- TASK DESCRIPTION
Your response should consist of the lines below, printed exactly.

- - - - -

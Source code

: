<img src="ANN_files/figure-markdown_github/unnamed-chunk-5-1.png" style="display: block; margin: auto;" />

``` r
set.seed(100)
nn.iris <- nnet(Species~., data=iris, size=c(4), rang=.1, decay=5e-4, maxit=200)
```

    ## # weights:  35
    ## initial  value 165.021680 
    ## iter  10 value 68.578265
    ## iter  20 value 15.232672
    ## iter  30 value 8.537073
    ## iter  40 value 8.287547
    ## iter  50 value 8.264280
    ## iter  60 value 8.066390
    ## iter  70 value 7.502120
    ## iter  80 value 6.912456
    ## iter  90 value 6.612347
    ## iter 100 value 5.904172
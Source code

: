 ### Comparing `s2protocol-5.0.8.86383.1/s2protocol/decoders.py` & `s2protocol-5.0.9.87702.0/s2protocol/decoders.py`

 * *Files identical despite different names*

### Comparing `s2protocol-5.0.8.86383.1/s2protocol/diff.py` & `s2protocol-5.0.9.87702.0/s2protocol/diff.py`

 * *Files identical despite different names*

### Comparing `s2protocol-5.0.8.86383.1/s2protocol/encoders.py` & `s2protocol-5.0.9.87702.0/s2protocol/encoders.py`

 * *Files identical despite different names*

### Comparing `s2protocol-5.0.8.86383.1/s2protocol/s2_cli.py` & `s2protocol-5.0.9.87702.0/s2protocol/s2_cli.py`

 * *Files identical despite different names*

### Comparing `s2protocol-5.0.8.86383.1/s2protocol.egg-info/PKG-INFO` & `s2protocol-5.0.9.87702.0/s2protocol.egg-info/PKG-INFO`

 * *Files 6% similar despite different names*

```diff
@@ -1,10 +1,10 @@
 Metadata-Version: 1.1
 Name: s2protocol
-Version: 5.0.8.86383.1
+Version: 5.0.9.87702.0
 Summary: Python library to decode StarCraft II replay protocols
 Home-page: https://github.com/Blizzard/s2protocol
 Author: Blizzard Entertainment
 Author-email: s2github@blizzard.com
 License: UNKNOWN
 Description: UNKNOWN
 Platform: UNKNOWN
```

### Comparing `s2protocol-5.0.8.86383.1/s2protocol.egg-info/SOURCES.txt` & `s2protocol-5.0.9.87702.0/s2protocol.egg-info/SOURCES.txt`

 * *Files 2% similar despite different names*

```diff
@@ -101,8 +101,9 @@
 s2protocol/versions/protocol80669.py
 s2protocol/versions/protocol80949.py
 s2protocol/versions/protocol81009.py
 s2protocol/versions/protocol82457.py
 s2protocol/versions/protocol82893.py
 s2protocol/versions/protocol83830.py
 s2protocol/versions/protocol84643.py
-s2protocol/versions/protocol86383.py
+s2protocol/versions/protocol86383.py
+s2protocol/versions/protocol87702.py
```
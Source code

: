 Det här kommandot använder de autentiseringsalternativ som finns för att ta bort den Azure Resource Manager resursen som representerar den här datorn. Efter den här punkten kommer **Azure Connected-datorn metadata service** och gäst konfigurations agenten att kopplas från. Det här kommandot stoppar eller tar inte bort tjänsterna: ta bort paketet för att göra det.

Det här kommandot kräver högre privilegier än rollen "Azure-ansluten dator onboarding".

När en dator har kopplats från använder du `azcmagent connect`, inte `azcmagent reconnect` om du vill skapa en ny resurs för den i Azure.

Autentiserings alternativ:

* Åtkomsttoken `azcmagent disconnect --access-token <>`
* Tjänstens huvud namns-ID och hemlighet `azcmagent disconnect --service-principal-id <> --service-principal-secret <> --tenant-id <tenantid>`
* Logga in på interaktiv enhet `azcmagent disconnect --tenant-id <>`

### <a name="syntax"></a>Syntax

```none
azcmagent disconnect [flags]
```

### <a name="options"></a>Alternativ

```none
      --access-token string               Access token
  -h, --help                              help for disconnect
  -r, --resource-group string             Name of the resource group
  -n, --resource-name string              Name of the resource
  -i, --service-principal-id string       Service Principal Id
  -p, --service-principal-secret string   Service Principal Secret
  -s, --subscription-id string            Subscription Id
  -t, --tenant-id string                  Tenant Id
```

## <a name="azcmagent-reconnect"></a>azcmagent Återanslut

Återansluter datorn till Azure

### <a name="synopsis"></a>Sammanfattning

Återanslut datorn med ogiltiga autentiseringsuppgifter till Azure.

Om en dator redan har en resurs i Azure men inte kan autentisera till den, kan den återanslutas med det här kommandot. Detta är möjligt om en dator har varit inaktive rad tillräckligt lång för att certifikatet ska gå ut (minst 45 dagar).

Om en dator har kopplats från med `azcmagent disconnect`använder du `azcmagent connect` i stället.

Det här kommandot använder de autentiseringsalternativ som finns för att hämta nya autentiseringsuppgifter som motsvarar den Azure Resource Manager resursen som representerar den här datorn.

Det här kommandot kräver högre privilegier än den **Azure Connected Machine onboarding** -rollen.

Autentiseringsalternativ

- - - - -

- RESULT OF THE TASK
Source code

:<img src="ANN_files/figure-markdown_github/unnamed-chunk-5-1.png" style="display: block; margin: auto;" />

``` r
set.seed(100)
nn.iris <- nnet(Species~., data=iris, size=c(4), rang=.1, decay=5e-4, maxit=200)
```

    ## # weights:  35
    ## initial  value 165.021680 
    ## iter  10 value 68.578265
    ## iter  20 value 15.232672
    ## iter  30 value 8.537073
    ## iter  40 value 8.287547
    ## iter  50 value 8.264280
    ## iter  60 value 8.066390
    ## iter  70 value 7.502120
    ## iter  80 value 6.912456
    ## iter  90 value 6.612347
    ## iter 100 value 5.904172
Source code

: ### Comparing `s2protocol-5.0.8.86383.1/s2protocol/decoders.py` & `s2protocol-5.0.9.87702.0/s2protocol/decoders.py`

 * *Files identical despite different names*

### Comparing `s2protocol-5.0.8.86383.1/s2protocol/diff.py` & `s2protocol-5.0.9.87702.0/s2protocol/diff.py`

 * *Files identical despite different names*

### Comparing `s2protocol-5.0.8.86383.1/s2protocol/encoders.py` & `s2protocol-5.0.9.87702.0/s2protocol/encoders.py`

 * *Files identical despite different names*

### Comparing `s2protocol-5.0.8.86383.1/s2protocol/s2_cli.py` & `s2protocol-5.0.9.87702.0/s2protocol/s2_cli.py`

 * *Files identical despite different names*

### Comparing `s2protocol-5.0.8.86383.1/s2protocol.egg-info/PKG-INFO` & `s2protocol-5.0.9.87702.0/s2protocol.egg-info/PKG-INFO`

 * *Files 6% similar despite different names*

```diff
@@ -1,10 +1,10 @@
 Metadata-Version: 1.1
 Name: s2protocol
-Version: 5.0.8.86383.1
+Version: 5.0.9.87702.0
 Summary: Python library to decode StarCraft II replay protocols
 Home-page: https://github.com/Blizzard/s2protocol
 Author: Blizzard Entertainment
 Author-email: s2github@blizzard.com
 License: UNKNOWN
 Description: UNKNOWN
 Platform: UNKNOWN
```

### Comparing `s2protocol-5.0.8.86383.1/s2protocol.egg-info/SOURCES.txt` & `s2protocol-5.0.9.87702.0/s2protocol.egg-info/SOURCES.txt`

 * *Files 2% similar despite different names*

```diff
@@ -101,8 +101,9 @@
 s2protocol/versions/protocol80669.py
 s2protocol/versions/protocol80949.py
 s2protocol/versions/protocol81009.py
 s2protocol/versions/protocol82457.py
 s2protocol/versions/protocol82893.py
 s2protocol/versions/protocol83830.py
 s2protocol/versions/protocol84643.py
-s2protocol/versions/protocol86383.py
+s2protocol/versions/protocol86383.py
+s2protocol/versions/protocol87702.py
```
Source code

: Det här kommandot använder de autentiseringsalternativ som finns för att ta bort den Azure Resource Manager resursen som representerar den här datorn. Efter den här punkten kommer **Azure Connected-datorn metadata service** och gäst konfigurations agenten att kopplas från. Det här kommandot stoppar eller tar inte bort tjänsterna: ta bort paketet för att göra det.

Det här kommandot kräver högre privilegier än rollen "Azure-ansluten dator onboarding".

När en dator har kopplats från använder du `azcmagent connect`, inte `azcmagent reconnect` om du vill skapa en ny resurs för den i Azure.

Autentiserings alternativ:

* Åtkomsttoken `azcmagent disconnect --access-token <>`
* Tjänstens huvud namns-ID och hemlighet `azcmagent disconnect --service-principal-id <> --service-principal-secret <> --tenant-id <tenantid>`
* Logga in på interaktiv enhet `azcmagent disconnect --tenant-id <>`

### <a name="syntax"></a>Syntax

```none
azcmagent disconnect [flags]
```

### <a name="options"></a>Alternativ

```none
      --access-token string               Access token
  -h, --help                              help for disconnect
  -r, --resource-group string             Name of the resource group
  -n, --resource-name string              Name of the resource
  -i, --service-principal-id string       Service Principal Id
  -p, --service-principal-secret string   Service Principal Secret
  -s, --subscription-id string            Subscription Id
  -t, --tenant-id string                  Tenant Id
```

## <a name="azcmagent-reconnect"></a>azcmagent Återanslut

Återansluter datorn till Azure

### <a name="synopsis"></a>Sammanfattning

Återanslut datorn med ogiltiga autentiseringsuppgifter till Azure.

Om en dator redan har en resurs i Azure men inte kan autentisera till den, kan den återanslutas med det här kommandot. Detta är möjligt om en dator har varit inaktive rad tillräckligt lång för att certifikatet ska gå ut (minst 45 dagar).

Om en dator har kopplats från med `azcmagent disconnect`använder du `azcmagent connect` i stället.

Det här kommandot använder de autentiseringsalternativ som finns för att hämta nya autentiseringsuppgifter som motsvarar den Azure Resource Manager resursen som representerar den här datorn.

Det här kommandot kräver högre privilegier än den **Azure Connected Machine onboarding** -rollen.

Autentiseringsalternativ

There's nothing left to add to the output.